I tighten my collet off the mill (fixture), then tighten drawbar by holding the spline with a wrench I made and turning drawbar.

For ER40, there is just no practical way of getting the torque on the collet with it in the machine...... or perhaps I'm missing something.
 
Oh so close. But like this: (missing one small feature)

That's strange no wrench flats on the R8 shank what the heck were they thinking:eek: You could grind or maybe mill some flats on it;) I can't picture wrenching the spindle spline as you attempt to torque the collet nut being very effective.
 
That's strange no wrench flats on the R8 shank:eek: You could grind or maybe mill some flats on it;) I can't picture holding the spindle spline as you attempt to torque the collet nut being very effective.
I agree!

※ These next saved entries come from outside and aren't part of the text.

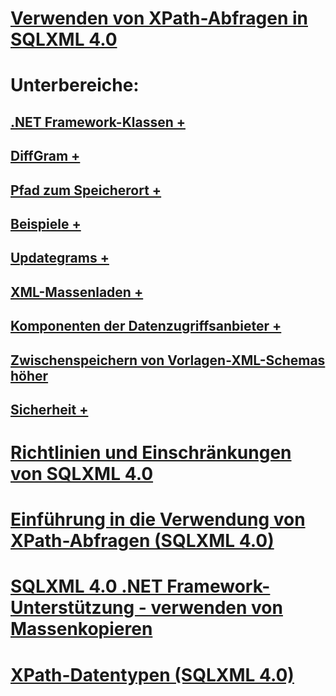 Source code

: # [Verwenden von XPath-Abfragen in SQLXML 4.0](using-xpath-queries-in-sqlxml-4-0.md)

# Unterbereiche:
## [.NET Framework-Klassen +](../../relational-databases/sqlxml-annotated-xsd-schemas-xpath-queries/net-framework-classes/sqlxml-4-0-net-framework-support-managed-classes.md)
## [DiffGram +](../../relational-databases/sqlxml-annotated-xsd-schemas-xpath-queries/diffgram/sqlxml-4-0-net-framework-support-using-diffgrams-to-modify-data.md)
## [Pfad zum Speicherort +](../../relational-databases/sqlxml-annotated-xsd-schemas-xpath-queries/location-path/specifying-a-location-path-sqlxml-4-0.md)
## [Beispiele +](../../relational-databases/sqlxml-annotated-xsd-schemas-xpath-queries/samples/sample-xpath-queries-sqlxml-4-0.md)
## [Updategrams +](../../relational-databases/sqlxml-annotated-xsd-schemas-xpath-queries/updategrams/using-updategrams-to-modify-data-in-sqlxml-4-0.md)
## [XML-Massenladen +](../../relational-databases/sqlxml-annotated-xsd-schemas-xpath-queries/bulk-load-xml/performing-bulk-load-of-xml-data-sqlxml-4-0.md)
## [Komponenten der Datenzugriffsanbieter +](../../relational-databases/sqlxml-annotated-xsd-schemas-xpath-queries/data-access-components-provider/sqlxml-4-0-data-access-components-sqlxmloledb-provider.md)
## [Zwischenspeichern von Vorlagen-XML-Schemas höher](../../relational-databases/sqlxml-annotated-xsd-schemas-xpath-queries/caching-templates-xml-schemas/caching-templates-xsl-and-schemas-sqlxml-4-0.md)
## [Sicherheit +](../../relational-databases/sqlxml-annotated-xsd-schemas-xpath-queries/security/sqlxml-4-0-security-considerations.md)

# [Richtlinien und Einschränkungen von SQLXML 4.0](guidelines-and-limitations-of-sqlxml-4-0.md)
# [Einführung in die Verwendung von XPath-Abfragen (SQLXML 4.0)](introduction-to-using-xpath-queries-sqlxml-4-0.md)
# [SQLXML 4.0 .NET Framework-Unterstützung - verwenden von Massenkopieren](sqlxml-4-0-net-framework-support-using-bulk-load.md)
# [XPath-Datentypen (SQLXML 4.0)](xpath-data-types-sqlxml-4-0.md)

Maybe if the Rock or someone like that did it, but the Rock I ain't.

Maybe Kevin can post a picture of his fixture. As a newbie, I would hate to mill on a semi-precision tool, given my (mostly) unprecision skills.

Of course I am open to any and all suggestions.
 
I can't picture holding the spindle spline as you attempt to torque the collet nut being very effective.
Not only that but if the splines get buggered the quill will, at the very least, bind when you try to use it.
These machines (mine included) really need a spindle locking mechanism.
 
Not only that but if the splines get buggered the quill will, at the very least, bind when you try to use it.
These machines (mine included) really need a spindle locking mechanism.

I was thinking with a proper spline wrench. A spindle lock on these things would be god blessing, neither my mill nor lathe have one.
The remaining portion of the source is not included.